The Bachelor of Arts in mathematics program prepares students to work in industry, government, business or education, as well as for graduate study in mathematics, education, business and other closely related STEM fields, particularly in the interdisciplinary areas of artificial intelligence, computer science, cybersecurity, data science and machine learning. Students may choose elective courses in mathematics and related subjects that focus on methods used to solve problems in quantitative fields of study, more theoretical elective courses that focus on strengthening their knowledge of mathematical fundamentals, or some combination of such electives. They are encouraged to complete a minor in computer science, which they can easily accomplish through the electives.  In all cases, students are exposed via a highly flexible curriculum to the kind of rigorous analysis, logic, and critical thinking that will help them to succeed in their chosen careers and/or advanced studies.  Students meet with a school-based adviser to discuss their course sequence and electives based on their goals and interests. The program is offered by the Lee Gildart and Oswald Haase School of Computer Sciences and Engineering at the Metropolitan Campus, Teaneck, New Jersey.

Students in the B.A. in mathematics program can also pursue one of the three accelerated combined 5-year bachelor’s and master’s degree programs, thereby saving time and money and expanding their career opportunities. The three accelerated programs are as follows:

  • A. in Mathematics/M.A. in Teaching Combined Degree Program (QUEST)
  • A. in Mathematics/M.S. in Computer Science Combined Degree Program
  • A. in Mathematics/M.S. in Cybersecurity and Information Assurance Combined Degree Program

Prerequisites:

  • Elementary and intermediate algebra
  • Plane geometry
  • Trigonometry
  • Two units of science including one unit of physics

GHSCSE also offers a Bachelor of Science in mathematics at the Metropolitan Campus.
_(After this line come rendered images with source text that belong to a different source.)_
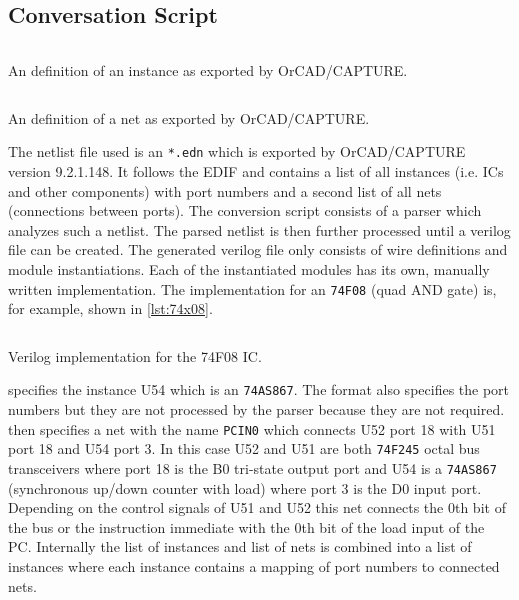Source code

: \subsection{Conversation Script}
\begin{listing}
  \inputminted[linenos,
    breaklines,
    frame=leftline,
    xleftmargin=20pt,
  ]{clojure}{src/edifInstance.edn}
  \caption{An  definition of an instance as exported by OrCAD/CAPTURE.}
  \label{lst:edifInstance}
\end{listing}
\begin{listing}
  \inputminted[linenos,
    breaklines,
    frame=leftline,
    xleftmargin=20pt,
  ]{clojure}{src/edifNet.edn}
  \caption{An  definition of a net as exported by OrCAD/CAPTURE.}
  \label{lst:edifNet}
\end{listing}
The netlist file used is an \texttt{*.edn} which is exported by OrCAD/CAPTURE version 9.2.1.148.
It follows the \gls{EDIF} and contains a list of all instances (i.e. \glspl{IC} and other components) with port numbers and a second list of all nets (connections between ports).
The conversion script consists of a parser which analyzes such a netlist.
The parsed netlist is then further processed until a verilog file can be created.
The generated verilog file only consists of wire definitions and module instantiations.
Each of the instantiated modules has its own, manually written implementation.
The implementation for an \texttt{74F08} (quad AND gate) is, for example, shown in \cref{lst:74x08}.
\begin{listing}[t]
  \inputminted[linenos,
    breaklines,
    frame=leftline,
    xleftmargin=20pt,
  ]{Verilog}{src/ic74x08.v}
  \caption{Verilog implementation for the 74F08 \gls{IC}.}
  \label{lst:74x08}
\end{listing}

 specifies the instance U54 which is an \texttt{74AS867}.
The format also specifies the port numbers but they are not processed by the parser because they are not required.
 then specifies a net with the name \texttt{PCIN0} which connects U52 port 18 with U51 port 18 and U54 port 3.
In this case U52 and U51 are both \texttt{74F245} octal bus transceivers where port 18 is the B0 tri-state output port and U54 is a \texttt{74AS867} (synchronous up/down counter with load) where port 3 is the D0 input port.
Depending on the control signals of U51 and U52 this net connects the 0th bit of the bus or the instruction immediate with the 0th bit of the load input of the \gls{PC}.
Internally the list of instances and list of nets is combined into a list of instances where each instance contains a mapping of port numbers to connected nets.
The educational objectives of the B.A. and B.S. in mathematics programs are fundamentally the same except that the B.A. in mathematics program is built on a liberal arts foundation. The non-mathematics requirements for the two programs are different.

The educational objectives of the BA in mathematics program define the skills, knowledge, and attributes that will be needed and achieved by the graduates for a successful career and professional accomplishments three to four years after graduation.

Educational Objectives

The educational objectives of the Bachelor of Arts in mathematics program define the skills, knowledge and attributes that will be needed and achieved by the graduates for a successful career and professional accomplishments three to four years after graduation. The program will produce graduates who:

  1. Have an appropriate combination of theoretical knowledge and practical skills in mathematics to enter into and advance professionally in mathematics and related fields.
  2. Have a well-rounded education that encourages and supports meaningful dialogue with individuals from other disciplines.
  3. Are able to adapt to and succeed in a dynamic global environment.
  4. Can engage effectively in oral, written and graphical communications in both interpersonal and public settings.
  5. Are prepared to participate in life-long learning opportunities.
  6. Are prepared to continue formal education and obtain advanced degrees in mathematics or related fields.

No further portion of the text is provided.